Real-Time 4-Stream YOLOv8 Video Analytics on Edge AI Hardware

The convergence of artificial intelligence and edge computing is reshaping industrial automation. Running complex vision models directly on embedded hardware—without relying on cloud servers—enables real-time decision-making for applications like quality inspection, autonomous mobile robots, and smart surveillance. A recent demonstration using a development board powered by a hexa-core processor and a 6 TOPS NPU shows how four 1080p video streams can be processed simultaneously with YOLOv8 variants, achieving practical frame rates and high detection accuracy.

Understanding YOLOv8 and Its Model Variants

YOLO (You Only Look Once) has evolved through multiple iterations, with YOLOv8 representing the current state-of-the-art in real-time object detection. It balances speed, accuracy, and ease of deployment across diverse hardware platforms. The algorithm is available in several task-specific suffixes and model scales, making it adaptable to everything from low-power embedded devices to high-performance servers.
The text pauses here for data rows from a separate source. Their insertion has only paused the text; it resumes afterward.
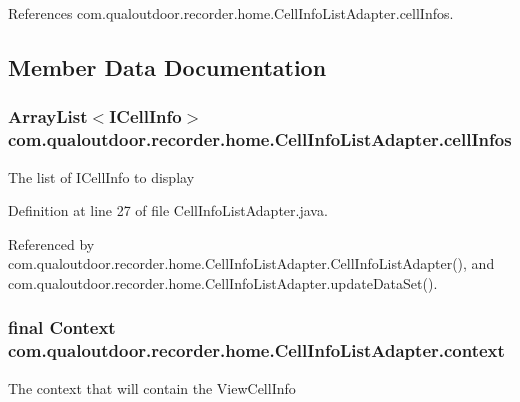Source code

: References com.\-qualoutdoor.\-recorder.\-home.\-Cell\-Info\-List\-Adapter.\-cell\-Infos.



\subsection{Member Data Documentation}
\hypertarget{classcom_1_1qualoutdoor_1_1recorder_1_1home_1_1CellInfoListAdapter_a6c988429563ad648eafa80875c705174}{
\subsubsection[{cell\-Infos}]{\setlength{\rightskip}{0pt plus 5cm}Array\-List$<${\bf I\-Cell\-Info}$>$ com.\-qualoutdoor.\-recorder.\-home.\-Cell\-Info\-List\-Adapter.\-cell\-Infos\hspace{0.3cm}{\ttfamily [private]}}}\label{classcom_1_1qualoutdoor_1_1recorder_1_1home_1_1CellInfoListAdapter_a6c988429563ad648eafa80875c705174}
The list of I\-Cell\-Info to display 

Definition at line 27 of file Cell\-Info\-List\-Adapter.\-java.



Referenced by com.\-qualoutdoor.\-recorder.\-home.\-Cell\-Info\-List\-Adapter.\-Cell\-Info\-List\-Adapter(), and com.\-qualoutdoor.\-recorder.\-home.\-Cell\-Info\-List\-Adapter.\-update\-Data\-Set().

\hypertarget{classcom_1_1qualoutdoor_1_1recorder_1_1home_1_1CellInfoListAdapter_a2aa1a3a1bd5520c9a11ad12aa005e648}{
\subsubsection[{context}]{\setlength{\rightskip}{0pt plus 5cm}final Context com.\-qualoutdoor.\-recorder.\-home.\-Cell\-Info\-List\-Adapter.\-context\hspace{0.3cm}{\ttfamily [private]}}}\label{classcom_1_1qualoutdoor_1_1recorder_1_1home_1_1CellInfoListAdapter_a2aa1a3a1bd5520c9a11ad12aa005e648}
The context that will contain the View\-Cell\-Info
Suffix	Full Name	Task	Output	Typical Application
-det	Detection	Object Detection	Bounding boxes + class + confidence	Pedestrian detection, vehicle counting, safety gear monitoring
-seg	Segmentation	Instance Segmentation	Bounding boxes + class + pixel mask	Defect segmentation, autonomous driving scene parsing
-pose	Pose	Keypoint Detection	Bounding boxes + 17 human keypoints	Worker ergonomics analysis, action recognition, human-machine interaction
-cls	Classification	Image Classification	Class label for whole image	Product sorting, quality grading, anomaly screening
-obb	Oriented Bounding Boxes	Rotated Object Detection	Rotated bounding boxes + angle + class	Aerial image analysis, container orientation detection, warehouse pallet recognition

Model scale prefixes (n, s, m, l, x) indicate the size and computational requirements. For edge devices with limited resources, Nano and Small variants are preferred. The following table summarizes the trade-offs:

Prefix	Meaning	Characteristics	Suitable Scenarios
n	Nano	Smallest, fastest, lowest accuracy	Mobile devices, CPU-only inference, ultra-low-power embedded systems
s	Small	Balanced speed and accuracy	Real-time video analytics on edge devices, most common starting point
m	Medium	Optimal accuracy-speed trade-off	Applications requiring higher precision with still acceptable speed
l	Large	High accuracy, slower	Server-side inference where accuracy is prioritized over latency
x	X-Large	Highest accuracy, slowest	Research, benchmarking, offline analysis with extreme precision demands

Hardware Setup and Multi-Stream Configuration

The test platform features a heterogeneous processor with four Cortex-A72 cores, four Cortex-A53 cores, and an integrated NPU delivering up to 6 TOPS. It supports multiple MIPI-CSI camera interfaces and hardware-accelerated video encoding. In the demonstrated setup, three MIPI-CSI inputs were used with a combination of camera modules to capture four AHD high-definition video streams. Each stream was encoded in H.264 and delivered as an RTSP stream at 1920×1080 resolution and 30 frames per second.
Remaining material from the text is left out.